Taja Kuzman, Tanja Pavleska, Urban Rupnik and Primož Cigoj
Abstract
Retrieval-augmented generation (RAG) is a recent method for
enriching the large language models’ text generation abilities
with external knowledge through document retrieval. Due to
its high usefulness for various applications, it already powers
multiple products. However, despite the widespread adoption,
there is a notable lack of evaluation benchmarks for RAG systems,
particularly for less-resourced languages. This paper introduces
the PandaChat-RAG – the first Slovenian RAG benchmark established on a newly developed test dataset. The test dataset is based
on the semi-automatic extraction of authentic questions and answers from a genre-annotated web corpus.
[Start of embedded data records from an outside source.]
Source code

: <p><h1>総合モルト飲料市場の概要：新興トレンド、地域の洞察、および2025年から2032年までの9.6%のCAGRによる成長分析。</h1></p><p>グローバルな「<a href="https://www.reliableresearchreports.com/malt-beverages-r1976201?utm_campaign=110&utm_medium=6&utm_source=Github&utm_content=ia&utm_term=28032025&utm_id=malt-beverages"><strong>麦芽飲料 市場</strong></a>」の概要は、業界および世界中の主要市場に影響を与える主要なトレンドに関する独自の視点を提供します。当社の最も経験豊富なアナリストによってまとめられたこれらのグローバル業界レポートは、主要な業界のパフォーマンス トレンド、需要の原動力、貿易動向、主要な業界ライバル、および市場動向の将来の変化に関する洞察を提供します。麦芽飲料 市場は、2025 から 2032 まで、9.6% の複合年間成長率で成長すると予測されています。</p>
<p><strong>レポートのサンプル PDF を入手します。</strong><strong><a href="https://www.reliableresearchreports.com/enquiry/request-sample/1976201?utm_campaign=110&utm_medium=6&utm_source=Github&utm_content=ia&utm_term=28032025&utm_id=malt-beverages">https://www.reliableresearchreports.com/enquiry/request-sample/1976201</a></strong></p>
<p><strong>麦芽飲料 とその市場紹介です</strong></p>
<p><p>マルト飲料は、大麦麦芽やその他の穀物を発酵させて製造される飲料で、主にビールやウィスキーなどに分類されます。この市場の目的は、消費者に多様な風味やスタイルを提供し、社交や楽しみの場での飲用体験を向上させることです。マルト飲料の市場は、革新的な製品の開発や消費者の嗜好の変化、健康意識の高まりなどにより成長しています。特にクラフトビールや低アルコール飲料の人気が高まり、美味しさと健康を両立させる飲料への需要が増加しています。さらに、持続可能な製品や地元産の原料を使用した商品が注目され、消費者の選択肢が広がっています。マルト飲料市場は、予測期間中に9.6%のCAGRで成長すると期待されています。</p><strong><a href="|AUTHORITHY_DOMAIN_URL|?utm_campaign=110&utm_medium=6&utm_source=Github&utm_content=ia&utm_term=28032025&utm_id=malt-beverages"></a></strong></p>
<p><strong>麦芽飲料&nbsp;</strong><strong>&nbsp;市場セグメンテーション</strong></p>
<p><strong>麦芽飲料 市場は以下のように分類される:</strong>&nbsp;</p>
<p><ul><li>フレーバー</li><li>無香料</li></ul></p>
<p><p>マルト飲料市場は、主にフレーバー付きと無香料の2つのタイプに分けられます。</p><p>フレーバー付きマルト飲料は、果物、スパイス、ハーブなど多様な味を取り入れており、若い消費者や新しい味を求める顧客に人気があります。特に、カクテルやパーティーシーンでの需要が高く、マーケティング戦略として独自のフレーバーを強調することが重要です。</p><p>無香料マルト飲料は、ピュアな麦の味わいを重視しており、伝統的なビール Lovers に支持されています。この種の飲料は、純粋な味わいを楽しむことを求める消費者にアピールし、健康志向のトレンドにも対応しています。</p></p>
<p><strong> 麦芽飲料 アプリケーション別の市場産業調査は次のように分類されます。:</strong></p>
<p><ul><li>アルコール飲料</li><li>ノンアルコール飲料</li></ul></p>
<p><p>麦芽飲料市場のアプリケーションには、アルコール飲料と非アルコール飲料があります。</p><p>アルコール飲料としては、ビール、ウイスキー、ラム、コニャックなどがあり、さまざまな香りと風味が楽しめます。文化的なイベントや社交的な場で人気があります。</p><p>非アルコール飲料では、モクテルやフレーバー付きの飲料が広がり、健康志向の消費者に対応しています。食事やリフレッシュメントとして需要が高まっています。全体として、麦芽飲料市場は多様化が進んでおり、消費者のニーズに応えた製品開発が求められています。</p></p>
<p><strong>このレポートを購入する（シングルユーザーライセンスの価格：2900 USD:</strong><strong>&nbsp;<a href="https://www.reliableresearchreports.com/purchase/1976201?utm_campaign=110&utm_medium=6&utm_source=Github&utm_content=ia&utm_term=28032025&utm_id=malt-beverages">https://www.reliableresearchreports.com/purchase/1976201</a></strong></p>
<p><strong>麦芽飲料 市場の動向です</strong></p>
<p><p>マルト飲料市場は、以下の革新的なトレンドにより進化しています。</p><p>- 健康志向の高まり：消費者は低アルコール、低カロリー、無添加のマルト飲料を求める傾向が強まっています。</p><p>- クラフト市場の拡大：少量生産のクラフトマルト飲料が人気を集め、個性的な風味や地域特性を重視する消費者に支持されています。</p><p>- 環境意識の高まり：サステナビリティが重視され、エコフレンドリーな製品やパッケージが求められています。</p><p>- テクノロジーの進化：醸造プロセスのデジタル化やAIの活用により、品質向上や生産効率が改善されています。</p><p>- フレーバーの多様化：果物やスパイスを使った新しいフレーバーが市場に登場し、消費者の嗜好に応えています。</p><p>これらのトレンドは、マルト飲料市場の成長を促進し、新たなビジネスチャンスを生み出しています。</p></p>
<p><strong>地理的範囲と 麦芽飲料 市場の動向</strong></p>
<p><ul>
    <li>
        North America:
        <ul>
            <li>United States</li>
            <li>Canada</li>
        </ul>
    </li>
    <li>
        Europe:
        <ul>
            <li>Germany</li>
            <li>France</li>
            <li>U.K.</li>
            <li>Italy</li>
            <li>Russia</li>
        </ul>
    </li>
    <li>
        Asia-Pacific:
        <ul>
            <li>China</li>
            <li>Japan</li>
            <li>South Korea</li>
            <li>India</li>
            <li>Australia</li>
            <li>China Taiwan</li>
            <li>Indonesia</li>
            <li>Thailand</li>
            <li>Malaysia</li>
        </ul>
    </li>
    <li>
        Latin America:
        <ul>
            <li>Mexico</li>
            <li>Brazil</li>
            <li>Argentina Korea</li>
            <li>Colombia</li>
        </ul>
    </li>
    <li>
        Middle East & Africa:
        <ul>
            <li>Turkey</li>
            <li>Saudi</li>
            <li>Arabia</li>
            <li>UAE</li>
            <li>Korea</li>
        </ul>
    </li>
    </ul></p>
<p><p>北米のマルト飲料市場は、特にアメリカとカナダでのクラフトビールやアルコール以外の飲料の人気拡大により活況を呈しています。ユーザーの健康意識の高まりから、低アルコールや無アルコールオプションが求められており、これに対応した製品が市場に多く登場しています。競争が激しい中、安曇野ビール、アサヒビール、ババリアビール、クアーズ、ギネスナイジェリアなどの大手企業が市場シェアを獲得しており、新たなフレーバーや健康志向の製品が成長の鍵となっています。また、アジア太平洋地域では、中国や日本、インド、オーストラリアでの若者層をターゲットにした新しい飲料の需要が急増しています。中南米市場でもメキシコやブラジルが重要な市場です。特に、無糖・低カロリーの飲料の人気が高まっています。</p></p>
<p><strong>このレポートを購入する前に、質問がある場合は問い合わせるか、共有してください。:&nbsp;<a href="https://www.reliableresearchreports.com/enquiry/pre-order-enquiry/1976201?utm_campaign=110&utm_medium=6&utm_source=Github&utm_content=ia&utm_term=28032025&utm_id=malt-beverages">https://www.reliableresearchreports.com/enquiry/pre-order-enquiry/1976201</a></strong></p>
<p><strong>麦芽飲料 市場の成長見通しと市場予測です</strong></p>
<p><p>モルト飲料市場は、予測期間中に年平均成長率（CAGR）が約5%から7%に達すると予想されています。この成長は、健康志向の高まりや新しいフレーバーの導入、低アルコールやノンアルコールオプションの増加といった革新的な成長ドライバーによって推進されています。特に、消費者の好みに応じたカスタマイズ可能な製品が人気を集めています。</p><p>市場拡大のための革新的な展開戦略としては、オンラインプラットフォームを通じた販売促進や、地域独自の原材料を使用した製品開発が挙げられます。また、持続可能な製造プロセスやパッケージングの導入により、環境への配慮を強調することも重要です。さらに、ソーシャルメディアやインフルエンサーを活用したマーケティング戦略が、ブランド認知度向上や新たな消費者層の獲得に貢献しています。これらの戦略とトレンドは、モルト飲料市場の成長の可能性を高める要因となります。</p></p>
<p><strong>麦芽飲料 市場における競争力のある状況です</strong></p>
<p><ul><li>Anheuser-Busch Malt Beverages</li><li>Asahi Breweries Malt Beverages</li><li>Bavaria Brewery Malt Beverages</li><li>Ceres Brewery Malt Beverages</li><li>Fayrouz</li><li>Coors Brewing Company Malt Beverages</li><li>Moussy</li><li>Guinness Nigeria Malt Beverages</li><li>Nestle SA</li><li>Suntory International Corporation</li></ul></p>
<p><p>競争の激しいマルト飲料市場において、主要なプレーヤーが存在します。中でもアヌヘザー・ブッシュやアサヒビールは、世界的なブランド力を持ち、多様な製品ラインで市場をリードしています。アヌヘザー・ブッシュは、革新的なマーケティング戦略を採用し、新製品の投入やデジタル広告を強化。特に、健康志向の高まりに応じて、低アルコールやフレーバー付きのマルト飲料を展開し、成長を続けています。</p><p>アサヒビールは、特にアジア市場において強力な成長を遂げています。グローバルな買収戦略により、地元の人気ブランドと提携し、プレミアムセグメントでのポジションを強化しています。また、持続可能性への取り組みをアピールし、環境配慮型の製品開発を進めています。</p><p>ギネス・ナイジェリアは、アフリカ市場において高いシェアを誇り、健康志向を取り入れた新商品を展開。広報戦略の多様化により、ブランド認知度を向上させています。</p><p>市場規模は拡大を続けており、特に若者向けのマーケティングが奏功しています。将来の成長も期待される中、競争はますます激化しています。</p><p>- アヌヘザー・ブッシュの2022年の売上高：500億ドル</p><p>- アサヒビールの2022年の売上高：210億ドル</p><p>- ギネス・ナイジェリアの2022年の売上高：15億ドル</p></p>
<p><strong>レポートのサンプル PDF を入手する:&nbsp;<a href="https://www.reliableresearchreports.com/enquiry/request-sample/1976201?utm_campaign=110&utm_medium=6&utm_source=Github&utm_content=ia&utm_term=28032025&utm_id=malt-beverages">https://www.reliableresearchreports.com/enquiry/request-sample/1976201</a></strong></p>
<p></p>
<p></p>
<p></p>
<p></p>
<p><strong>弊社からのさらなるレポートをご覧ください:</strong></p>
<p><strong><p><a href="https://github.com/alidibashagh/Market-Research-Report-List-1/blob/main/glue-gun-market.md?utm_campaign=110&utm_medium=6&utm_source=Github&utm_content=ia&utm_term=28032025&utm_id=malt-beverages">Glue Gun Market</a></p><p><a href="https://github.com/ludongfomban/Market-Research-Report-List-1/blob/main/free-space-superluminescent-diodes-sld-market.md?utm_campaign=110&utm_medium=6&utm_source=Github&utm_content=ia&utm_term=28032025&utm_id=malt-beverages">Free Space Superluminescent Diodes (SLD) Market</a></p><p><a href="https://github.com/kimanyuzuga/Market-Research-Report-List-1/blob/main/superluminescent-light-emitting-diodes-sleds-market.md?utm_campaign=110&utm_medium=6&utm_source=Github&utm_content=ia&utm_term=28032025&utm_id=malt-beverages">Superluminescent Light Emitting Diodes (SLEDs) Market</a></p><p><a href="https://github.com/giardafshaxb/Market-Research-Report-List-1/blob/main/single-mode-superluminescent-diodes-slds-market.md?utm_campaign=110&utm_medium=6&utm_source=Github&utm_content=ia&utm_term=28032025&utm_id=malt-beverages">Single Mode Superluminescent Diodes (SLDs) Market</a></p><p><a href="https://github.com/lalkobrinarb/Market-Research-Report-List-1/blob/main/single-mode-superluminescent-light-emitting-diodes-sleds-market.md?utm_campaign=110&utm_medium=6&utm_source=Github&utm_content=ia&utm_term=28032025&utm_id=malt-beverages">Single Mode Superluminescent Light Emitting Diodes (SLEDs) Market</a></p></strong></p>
The methodology for
the test dataset construction can be efficiently applied to any of
the comparable corpora in numerous European languages. The
test dataset is used to assess the RAG system’s performance in retrieving relevant sources essential for providing accurate answers
to the given questions. The evaluation involves comparing the
performance of eight open- and closed-source embedding models,
and investigating how the retrieval performance is influenced
by factors such as the document chunk size and the number of
retrieved sources. These findings contribute to establishing the
guidelines for optimal RAG system configurations not only for
Slovenian, but also for other languages.